Flutter plugin iOS tests in Swift

Creating plugins for Flutter is well documented and pretty easy. Unit testing the resulting native code in iOS wasn’t quite as straightforward so I thought I’d capture what I did while I still remember the steps. This post shows how to create a new plugin for Flutter with a Swift implementation for iOS, and then add Swift XCTest unit tests for that implementation.

Creating a new plugin

To create my first plugin I followed the Flutter docs, in particular the section on Developing plugin packages. I used the version of the create command that specified the native languages, like so: (late breaking news, the latest Flutter update defaults to Swift and Kotlin, awesome!)

flutter create --template=plugin -i swift -a kotlin my_plugin_name

As usual naming doesn’t seem like a big deal at first and then you realize that it matters for the public identity of the package on https://pub.dev, so choosing a good relatively unique name upfront will save you time. Changing the name of your package later on is theoretically possible but not fun. I of course did it wrong the first time, so I chose to redo the create with the new name, and then copy my code from the old project into its new nicely named home. Not awful, but save yourself the work and choose a good name that isn’t already taken on pub.dev first.

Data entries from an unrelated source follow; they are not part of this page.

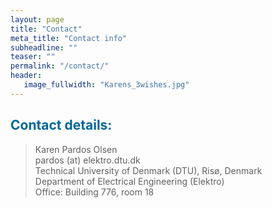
 ```yaml
---
layout: page
title: "Contact"
meta_title: "Contact info"
subheadline: ""
teaser: ""
permalink: "/contact/"
header:
   image_fullwidth: "Karens_3wishes.jpg"
---
```


<h2 style="color: #006699">Contact details:</h2>

> Karen Pardos Olsen<br>
> pardos (at) elektro.dtu.dk<br>
> Technical University of Denmark (DTU), Risø, Denmark<br>
> Department of Electrical Engineering (Elektro)<br>
> Office: Building 776, room 18<br>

Understanding the generated code

The Flutter team did a great job of generating a lot of useful code that just runs out of the box. In particular for a plugin there is a generated example Flutter app that uses the generated plugin. Here’s the interesting parts of the top level directory structure of a generated plugin:

my_plugin_name
  - android
  - example
  - ios
  - lib
  - test
  pubspec.yaml
  Readme.md

The example directory contains a Flutter app that interacts with that native code. It has just what you’d expect to find in a Flutter app, a lib/main.dart file and the android and ios directories with the code required to run that app on the native devices. This may not confuse anyone else but I found myself constantly trying to find my plugin code in the ios directory under example. Remember that the example is just like any Flutter app that will depend on your plugin, it does not have the plugin code in it, instead it depends on it. If you hate magic as much as I do note that there is none here, the example app has an explicit dependency in its pubspec.yaml file to my_plugin_name using a path resolution.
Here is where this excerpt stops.